Challenges of Diagnosing Primary Ewing’s Sarcoma in the Small Intestine of the Elderly: A Case Report

Extraosseous Ewing’s sarcoma (EES) is a malignant tumor that is classified as a rare disease. EES is common in children and adolescents, with a rarer incidence being present in the elderly. ES of the primary intestine is rare, with only a few reports described in the literature. Here we report a case of a 69-year-old male patient who was experiencing abdominal pain for over 3 months. Ultrasonography (US) revealed a solid hypoechoic lesion with multiple irregular necrotic areas in the left lower abdomen close to the dome of the bladder. Contrast-enhanced ultrasonography (CEUS) showed that the lesion exhibited heterogeneous enhancement and quick peripheral enhanced tissue wash-out classifying this mass as malignant. PET–CT showed a high metabolic mass in the lower abdomen, multiple metabolic nodules in the mesentery, considered as a small intestinal stromal tumor with lymph nodes metastasis, and that a diagnosis of lymphoma should be excluded.

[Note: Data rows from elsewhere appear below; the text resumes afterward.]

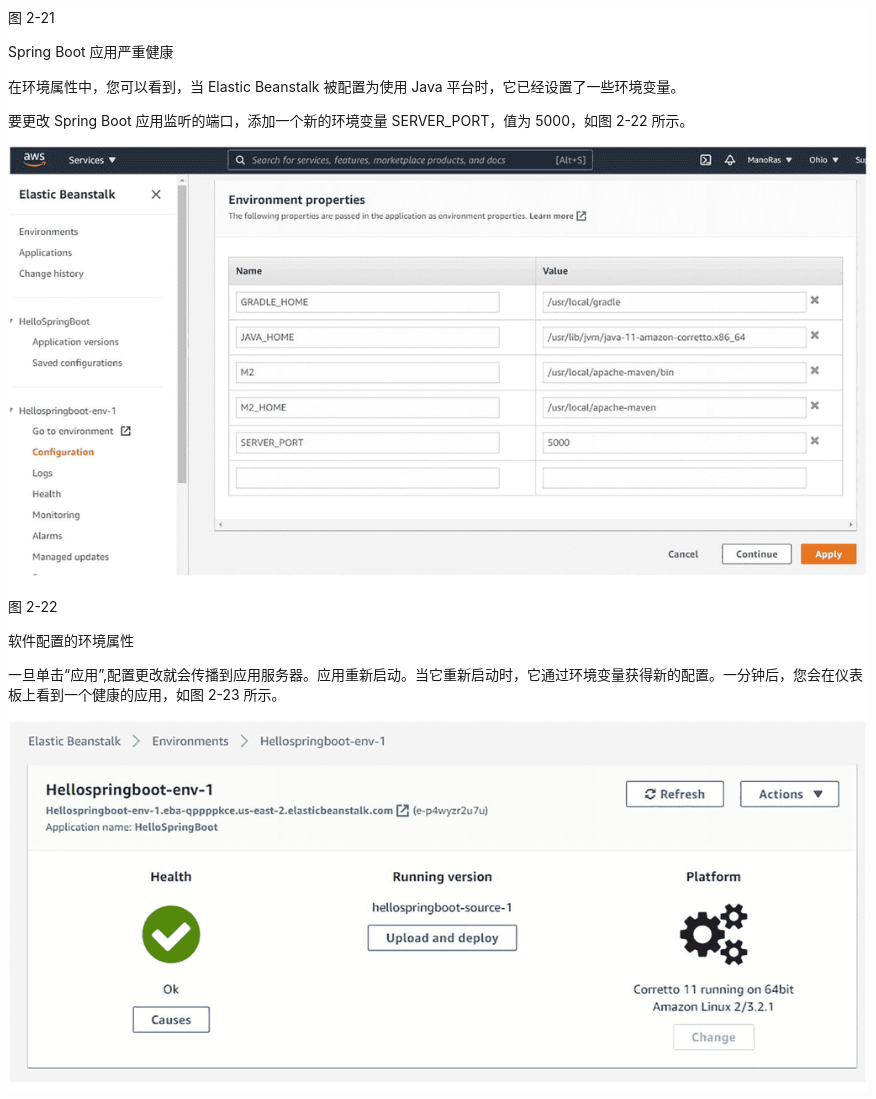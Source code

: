 图 2-21

Spring Boot 应用严重健康

在环境属性中，您可以看到，当 Elastic Beanstalk 被配置为使用 Java 平台时，它已经设置了一些环境变量。

要更改 Spring Boot 应用监听的端口，添加一个新的环境变量 SERVER_PORT，值为 5000，如图 2-22 所示。

![img/513001_1_En_2_Fig22_HTML.jpg](img/513001_1_En_2_Fig22_HTML.jpg)

图 2-22

软件配置的环境属性

一旦单击“应用”,配置更改就会传播到应用服务器。应用重新启动。当它重新启动时，它通过环境变量获得新的配置。一分钟后，您会在仪表板上看到一个健康的应用，如图 2-23 所示。

![img/513001_1_En_2_Fig23_HTML.jpg](img/513001_1_En_2_Fig23_HTML.jpg)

Esophagogastroduodenoscopy performed at another hospital 1 month prior to CT showed an abnormal density in the pelvic cavity that was considered as a colonic diverticulum with an abscess. The endoscopy showed no obvious occupying lesions. The mass was removed and postoperative pathology confirmed ES of the small intestine. The patient avoided receiving chemotherapy. After 2 months, skull metastasis was diagnosed and surgical intervention was done. His survival was only six months after the second surgery. To our knowledge, our case is the first report of ultrasound and CEUS manifestation of EES in the small intestine in elderly.